■ What you are asked to do:
Include only the line with "and midldeware configuration" and the lines after it, each reproduced exactly as it stands in the entries below.
===== Data provided =====
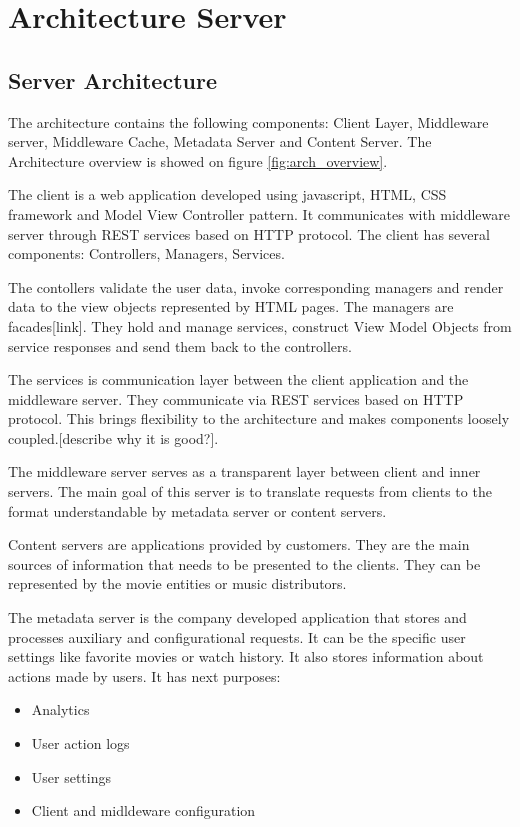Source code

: \section{Architecture Server}

\subsection{Server Architecture}

The architecture contains the following components: Client Layer, Middleware server, Middleware Cache, Metadata Server and Content Server. The Architecture overview is showed on figure \ref{fig:arch_overview}. 

The client is a web application developed using javascript, HTML, CSS framework and Model View Controller pattern. It communicates with middleware server through REST services based on HTTP protocol. The client has several components: Controllers, Managers, Services. 

The contollers validate the user data, invoke corresponding managers and render data to the view objects represented by HTML pages. The managers are facades[link]. They hold and manage services, construct View Model Objects from service responses and send them back to the controllers. 

The services is communication layer between the client application and the middleware server. They communicate via REST services based on HTTP protocol. This brings flexibility to the architecture and makes components loosely coupled.[describe why it is good?]. 

The middleware server serves as a transparent layer between client and inner servers. The main goal of this server is to translate requests from clients to the format understandable by metadata server or content servers.  

Content servers are applications provided by customers. They are the main sources of information that needs to be presented to the clients. They can be represented by the movie entities or music distributors.

The metadata server is the company developed application that stores and processes auxiliary and configurational requests. It can be the specific user settings like favorite movies or watch history. It also stores information about actions made by users. It has next purposes:

\begin{itemize}
	\item Analytics
	\item User action logs
	\item User settings
	\item Client and midldeware configuration
\end{itemize}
=====
■ Solved problem:
	\item Client and midldeware configuration
\end{itemize}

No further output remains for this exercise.